Sous vide, which means “under vacuum” in French, is the process of sealing food in a bag with little to no air, then cooking it to an exact temperature in a precisely-heated circulating water bath. It guarantees that your food will be cooked perfectly every time.
While plastic bags are typically used, food can also be cooked in glass jars (for example, if you’re making homemade yogurt), and eggs can be placed directly into the hot water and cooked in their shells.
Meat, poultry and fish are often seared immediately after (or sometimes before) the sous vide process for added flavor.
A Brief History of Sous Vide
Immersion circulators didn’t start out in the kitchen; they’ve long been used by scientists. Precisely heated water baths are the perfect way to incubate live cell cultures and do other science-y things.
In the late 1960s, when food-grade plastic and vacuum packing was mastered by American and French engineers, the food industry began using sous vide cooking for food safety measures such as pasteurization and sterilization. This made it easier for large-scale commercial food companies, hospitals, and labs, and would extend the shelf life of foods.
In the 1970s, French chefs began experimenting with sous vide cooking as a way to perfect foie gras, and word slowly began spreading around throughout the 80s. The technique slowly began making its way to American chefs thanks to word of mouth and the internet.
Thomas Keller was the first American chef to introduce a sous vide cooker into his restaurant in the early 2000s, and other big name chefs soon followed like Wyliê Dufresne and Grant Achatz.
Sous vide really began picking up steam in 2005, with books being published, sous vide dishes showing up on restaurant menus by name, classes at the French Culinary Institute, and a New York Times article by Amanda Hesser. In 2006, Iron Chef America aired a battle between Mario Batali and Wyliê Dufresne showing sous vide cookers on television for the first time.
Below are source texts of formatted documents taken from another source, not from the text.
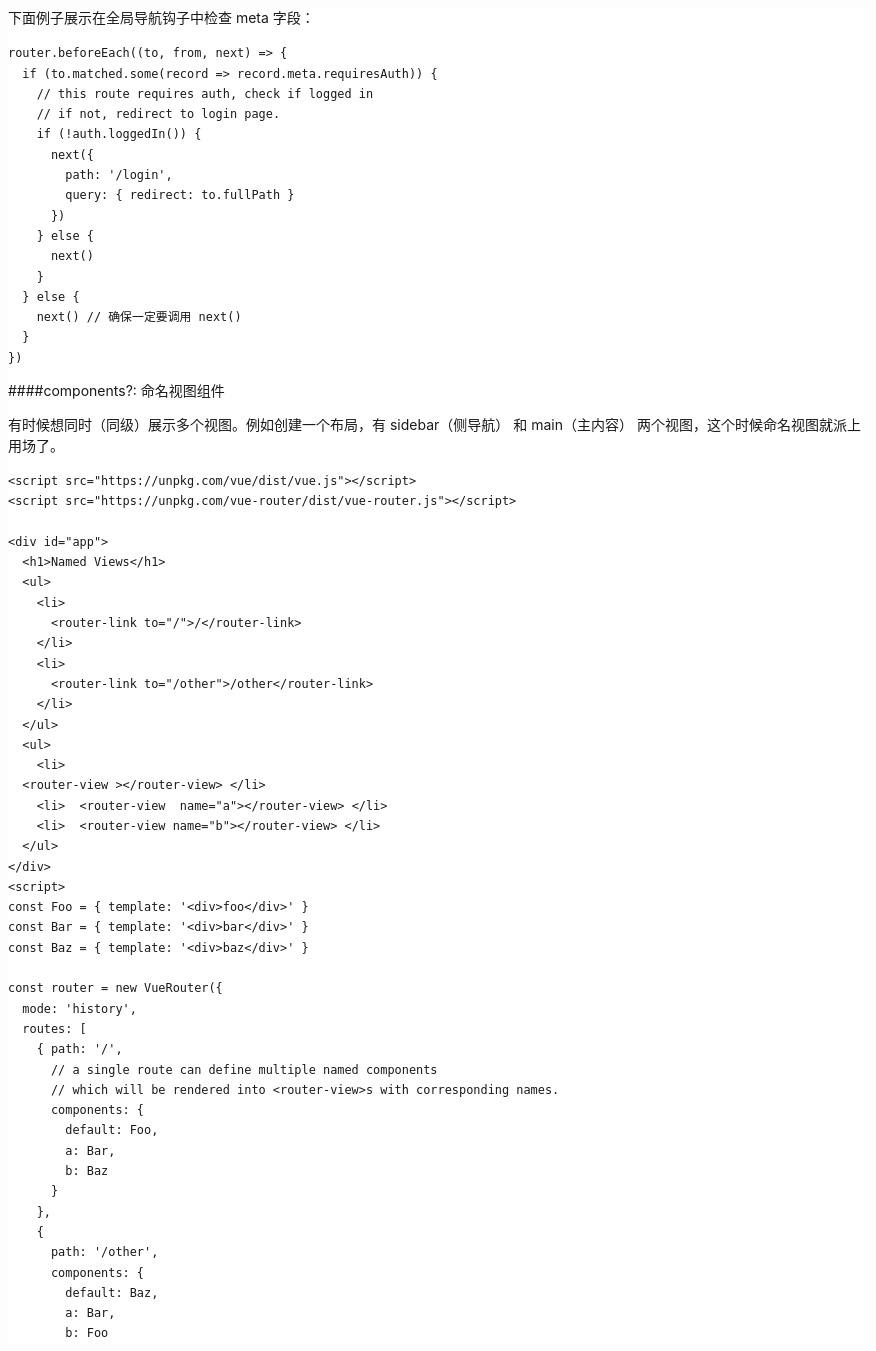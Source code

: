 下面例子展示在全局导航钩子中检查 meta 字段：

	router.beforeEach((to, from, next) => {
	  if (to.matched.some(record => record.meta.requiresAuth)) {
	    // this route requires auth, check if logged in
	    // if not, redirect to login page.
	    if (!auth.loggedIn()) {
	      next({
	        path: '/login',
	        query: { redirect: to.fullPath }
	      })
	    } else {
	      next()
	    }
	  } else {
	    next() // 确保一定要调用 next()
	  }
	})

####components?: 命名视图组件

有时候想同时（同级）展示多个视图。例如创建一个布局，有 sidebar（侧导航） 和 main（主内容） 两个视图，这个时候命名视图就派上用场了。

	<script src="https://unpkg.com/vue/dist/vue.js"></script>
	<script src="https://unpkg.com/vue-router/dist/vue-router.js"></script>

	<div id="app">
	  <h1>Named Views</h1>
	  <ul>
	    <li>
	      <router-link to="/">/</router-link>
	    </li>
	    <li>
	      <router-link to="/other">/other</router-link>
	    </li>
	  </ul>
	  <ul>
	    <li>
	  <router-view ></router-view> </li>
	    <li>  <router-view  name="a"></router-view> </li>
	    <li>  <router-view name="b"></router-view> </li>
	  </ul>
	</div>
	<script>
	const Foo = { template: '<div>foo</div>' }
	const Bar = { template: '<div>bar</div>' }
	const Baz = { template: '<div>baz</div>' }

	const router = new VueRouter({
	  mode: 'history',
	  routes: [
	    { path: '/',
	      // a single route can define multiple named components
	      // which will be rendered into <router-view>s with corresponding names.
	      components: {
	        default: Foo,
	        a: Bar,
	        b: Baz
	      }
	    },
	    {
	      path: '/other',
	      components: {
	        default: Baz,
	        a: Bar,
	        b: Foo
Bringing sous vide cooking into home kitchens has been a slower transition. Restaurant devices cost thousands of dollars. In 2009, the first sous vide cooker for home use debuted at $500. In 2012, the Nomiku was released at a slightly lower (but still expensive) price point of $359. In 2016, ChefSteps released the Joule (now owned by Breville) for $199. Every year since, price points have been decreasing as companies try to compete, making sous vide more accessible to the masses.1
Why Has Sous Vide Become Such a Popular technique?
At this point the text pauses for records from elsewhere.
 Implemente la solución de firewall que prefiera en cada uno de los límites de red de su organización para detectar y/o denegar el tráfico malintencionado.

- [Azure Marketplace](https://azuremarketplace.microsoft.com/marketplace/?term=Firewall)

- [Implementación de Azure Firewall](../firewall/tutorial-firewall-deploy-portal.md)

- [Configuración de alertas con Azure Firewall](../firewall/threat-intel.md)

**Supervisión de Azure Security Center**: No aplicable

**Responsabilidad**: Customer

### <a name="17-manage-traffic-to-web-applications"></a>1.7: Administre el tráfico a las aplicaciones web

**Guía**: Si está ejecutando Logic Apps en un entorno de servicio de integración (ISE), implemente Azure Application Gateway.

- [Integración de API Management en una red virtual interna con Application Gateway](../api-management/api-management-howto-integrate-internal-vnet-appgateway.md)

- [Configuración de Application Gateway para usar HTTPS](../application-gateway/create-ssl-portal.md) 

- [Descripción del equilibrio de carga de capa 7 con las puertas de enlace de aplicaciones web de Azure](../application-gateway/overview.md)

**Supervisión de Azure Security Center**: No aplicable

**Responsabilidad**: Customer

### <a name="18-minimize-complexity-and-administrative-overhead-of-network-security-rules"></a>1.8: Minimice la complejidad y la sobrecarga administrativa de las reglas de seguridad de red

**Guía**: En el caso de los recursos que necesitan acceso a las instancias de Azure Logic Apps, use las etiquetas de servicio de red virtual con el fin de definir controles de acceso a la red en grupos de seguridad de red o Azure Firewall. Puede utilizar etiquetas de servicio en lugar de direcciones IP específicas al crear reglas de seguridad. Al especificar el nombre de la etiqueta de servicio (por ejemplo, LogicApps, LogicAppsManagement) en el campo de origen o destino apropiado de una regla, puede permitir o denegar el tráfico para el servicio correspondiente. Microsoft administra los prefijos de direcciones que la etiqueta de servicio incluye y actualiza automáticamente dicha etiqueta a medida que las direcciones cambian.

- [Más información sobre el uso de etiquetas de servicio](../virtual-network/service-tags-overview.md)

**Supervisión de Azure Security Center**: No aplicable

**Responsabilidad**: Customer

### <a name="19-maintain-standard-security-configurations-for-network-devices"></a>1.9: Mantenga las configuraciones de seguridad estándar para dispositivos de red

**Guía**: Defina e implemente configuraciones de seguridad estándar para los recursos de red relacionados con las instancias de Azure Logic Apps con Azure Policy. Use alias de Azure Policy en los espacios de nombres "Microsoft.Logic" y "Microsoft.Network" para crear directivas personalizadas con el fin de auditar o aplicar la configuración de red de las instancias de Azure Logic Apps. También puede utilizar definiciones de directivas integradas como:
As someone who loves to cook, I immediately fell in love with sous vide. There is a wide variety of recipes I like to prepare, so I don’t actually cook the same meats, poultry and seafood on a regular basis. Because of this, I don’t always get it just right.
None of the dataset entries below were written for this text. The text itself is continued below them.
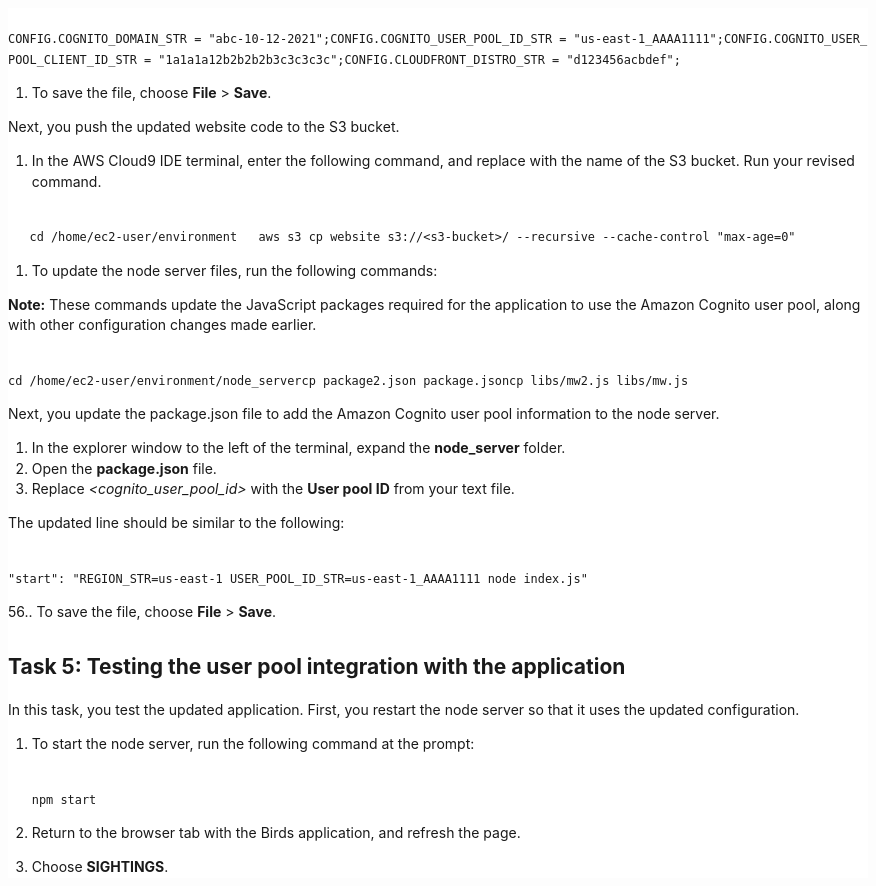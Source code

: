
 ```

CONFIG.COGNITO_DOMAIN_STR = "abc-10-12-2021";CONFIG.COGNITO_USER_POOL_ID_STR = "us-east-1_AAAA1111";CONFIG.COGNITO_USER_POOL_CLIENT_ID_STR = "1a1a1a12b2b2b2b3c3c3c3c";CONFIG.CLOUDFRONT_DISTRO_STR = "d123456acbdef";
```

1. To save the file, choose **File** > **Save**.

Next, you push the updated website code to the S3 bucket.

1. In the AWS Cloud9 IDE terminal, enter the following command, and replace *<s3-bucket>* with the name of the S3 bucket. Run your revised command.

```

   cd /home/ec2-user/environment   aws s3 cp website s3://<s3-bucket>/ --recursive --cache-control "max-age=0"
```

1. To update the node server files, run the following commands:

**Note:** These commands update the JavaScript packages required for the application to use the Amazon Cognito user pool, along with other configuration changes made earlier.

```

cd /home/ec2-user/environment/node_servercp package2.json package.jsoncp libs/mw2.js libs/mw.js
```

Next, you update the package.json file to add the Amazon Cognito user pool information to the node server.

1. In the explorer window to the left of the terminal, expand the **node_server** folder.
2. Open the **package.json** file.
3. Replace *<cognito_user_pool_id>* with the **User pool ID** from your text file.

The updated line should be similar to the following:

```

"start": "REGION_STR=us-east-1 USER_POOL_ID_STR=us-east-1_AAAA1111 node index.js"
```

56.. To save the file, choose **File** > **Save**.

## Task 5: Testing the user pool integration with the application

In this task, you test the updated application. First, you restart the node server so that it uses the updated configuration.

1. To start the node server, run the following command at the prompt:
    
    ```
    
    npm start
    ```
    
2. Return to the browser tab with the Birds application, and refresh the page.
3. Choose **SIGHTINGS**.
It’s my shameful secret. Sometimes my medium-rare steak turns out medium. Sometimes the chicken is dry. Sous vide recipes make the entire process completely brainless, leaving no room for error.
It’s a game-changing technique, especially when it comes to more expensive cuts of meat like steak. Sous vide is so precise that you never need to worry about over or under-cooking; food is cooked perfectly every time!
It’s an excellent technique to use at dinner parties and during the holidays, when you want to relax and not worry about the food.
What Are The Best Foods To Sous Vide?
Here are 10 examples of what you can sous vide:
- Seared steak
- Poached chicken
- Shrimp cocktail
- Soft-boiled eggs
- Homemade pasteurized eggs (safe runny yolks!)
- Seared pork chops
- Glazed carrots
- Ricotta cheese
- Lemon curd
- Creme Brûlée
Sous Vide Equipment
You only need one piece of specialty equipment for sous vide cooking at home (a sous vide immersion blender); the rest is optional. You probably already have everything else you need! Here’s a basic rundown of what you’ll need to get started:
- Sous vide immersion circulator (Anova and Joule are good options)
- Saucepan, stockpot, or Dutch oven. You can also purchase a cambro container with a lid
- Freezer bags (I use these bags,) Another option is reusable, silicone bags.
- Kitchen tongs and a ladle for transferring food.
- Something to weigh down the bags (weights or magnet can be purchased, or you can use a binder clip and a spoon).
- A cast iron skillet (stainless steel or aluminum will also work), for searing meat at the end.
That’s it! You really don’t need to make the investment in the specialty options listed above unless you want dedicated tools for the job.
1. “A Brief History of Sous Vide” facts are sourced from Cook’s Illustrated’s Sous Vide For Everybody.